BMW has taken much heat, these past few years, for creating odd-ball cars that fill niches that BMW themselves seem to have created. For example; BMW created the X6, a “Sports Activity Coupe”, a car segment which, until then, didn’t exist.
Now, say what you will about the X6, but sales of it skyrocketed, regardless of the fact that it was hopelessly impractical, and wasn’t really any good at being an SUV or a sports car or even a luxury, for that matter. People seemed to love it. Yet, enthusiasts were bemoaning the fact that BMW was straying from its roots and answering questions nobody had asked. BMW’s had both success (X6, 6 Series Gran Coupe) and failure (5 Series GT) with this approach, and is continuing this, niche creating, trend today. Are the folks in Munich genius’ or madmen?

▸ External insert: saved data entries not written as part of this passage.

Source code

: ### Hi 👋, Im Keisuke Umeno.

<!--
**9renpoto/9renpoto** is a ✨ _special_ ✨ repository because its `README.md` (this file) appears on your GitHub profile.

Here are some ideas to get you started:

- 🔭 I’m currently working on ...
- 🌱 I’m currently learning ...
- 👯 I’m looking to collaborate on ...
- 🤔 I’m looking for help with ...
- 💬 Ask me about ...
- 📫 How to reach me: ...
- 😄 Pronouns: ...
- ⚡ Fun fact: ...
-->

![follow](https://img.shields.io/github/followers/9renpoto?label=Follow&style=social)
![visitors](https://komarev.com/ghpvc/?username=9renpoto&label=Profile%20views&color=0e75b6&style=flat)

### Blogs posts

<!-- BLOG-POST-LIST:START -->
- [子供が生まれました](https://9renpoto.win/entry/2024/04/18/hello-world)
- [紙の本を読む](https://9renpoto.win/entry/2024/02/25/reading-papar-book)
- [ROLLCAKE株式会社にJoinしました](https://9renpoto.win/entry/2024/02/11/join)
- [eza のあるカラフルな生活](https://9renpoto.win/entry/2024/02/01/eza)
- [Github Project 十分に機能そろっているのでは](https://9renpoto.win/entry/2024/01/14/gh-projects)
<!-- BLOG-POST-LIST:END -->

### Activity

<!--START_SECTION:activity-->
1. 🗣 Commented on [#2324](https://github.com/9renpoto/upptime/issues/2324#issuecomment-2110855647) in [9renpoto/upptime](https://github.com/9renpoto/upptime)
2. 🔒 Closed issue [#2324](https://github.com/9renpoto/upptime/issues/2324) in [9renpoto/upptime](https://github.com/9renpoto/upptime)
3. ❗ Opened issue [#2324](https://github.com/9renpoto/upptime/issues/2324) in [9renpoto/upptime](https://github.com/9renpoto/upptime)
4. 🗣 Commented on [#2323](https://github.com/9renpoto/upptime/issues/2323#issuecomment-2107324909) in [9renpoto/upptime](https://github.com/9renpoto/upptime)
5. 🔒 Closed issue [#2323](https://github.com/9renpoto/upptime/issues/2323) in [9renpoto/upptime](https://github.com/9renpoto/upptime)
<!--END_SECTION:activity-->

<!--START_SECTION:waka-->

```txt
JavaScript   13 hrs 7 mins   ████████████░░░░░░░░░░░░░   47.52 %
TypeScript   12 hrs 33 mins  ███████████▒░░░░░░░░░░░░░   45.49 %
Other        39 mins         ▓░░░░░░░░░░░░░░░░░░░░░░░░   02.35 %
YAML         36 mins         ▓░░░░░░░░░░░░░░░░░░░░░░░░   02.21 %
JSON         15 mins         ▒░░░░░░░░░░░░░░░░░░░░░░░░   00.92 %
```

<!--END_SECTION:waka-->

BMW’s most recent attempt at this has been the X4, a car that while actually quite good, is creating a lot of head-scratching in the motoring world. Many publications, like Car and Driver and Motor Trend, seem to think that, while not bad, the car just doesn’t have a real purpose. By real world, actual vehicle usage, it doesn’t. But what it does do is create a want. People want something different and weird and cool, regardless of its obvious irrelevance.

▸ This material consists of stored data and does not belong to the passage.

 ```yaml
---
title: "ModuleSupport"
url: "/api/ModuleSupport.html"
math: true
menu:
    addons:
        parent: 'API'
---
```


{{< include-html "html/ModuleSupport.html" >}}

The X3 is easily more practical and useful, while the 3 Series is the far better performer, but the X4 seems to blend both. Something of that nature had never existed before and until now people never knew that’s what they wanted. BMW created that want. Henry Ford once said “If I had asked people what they wanted, they would have said faster horses.”. People don’t know what they want until you show them.
Customers aren’t the only ones who are taking notice, either. News has just broke about Mercedes-Benz making a, X6-fighting, GLE Class. BMW also created the X1 which, despite me liking it quite a bit, isn’t any more practical or useful than a 3 Series Wagon, yet it prompted Audi and Mercedes to create the Q3 and GLA Class, respectively. So, obviously, what BMW is doing works well enough to create competitive segments.
I’ll admit, I was one of those pitchfork-holding enthusiasts, claiming BMW is losing sight of what they do best. But then I realized that BMW is making a boatload of cash selling these impractical-yet-interesting, niche-creating cars. And with all of that money, they can afford to create some of the best performance cars on the road (2 Series, M3/M4, M6 Gran Coupe) and develop some of the most technologically advanced, ecologically-minded cars (i3/i8). So my hope is that, despite some of the silliness that can come out of this trend, it continues. This way BMW can afford to make the cars that matter to enthusiast while simultaneously creating the future.
Despite the bemoaning of enthusiasts and journalists, BMW may just be a bunch of geniuses.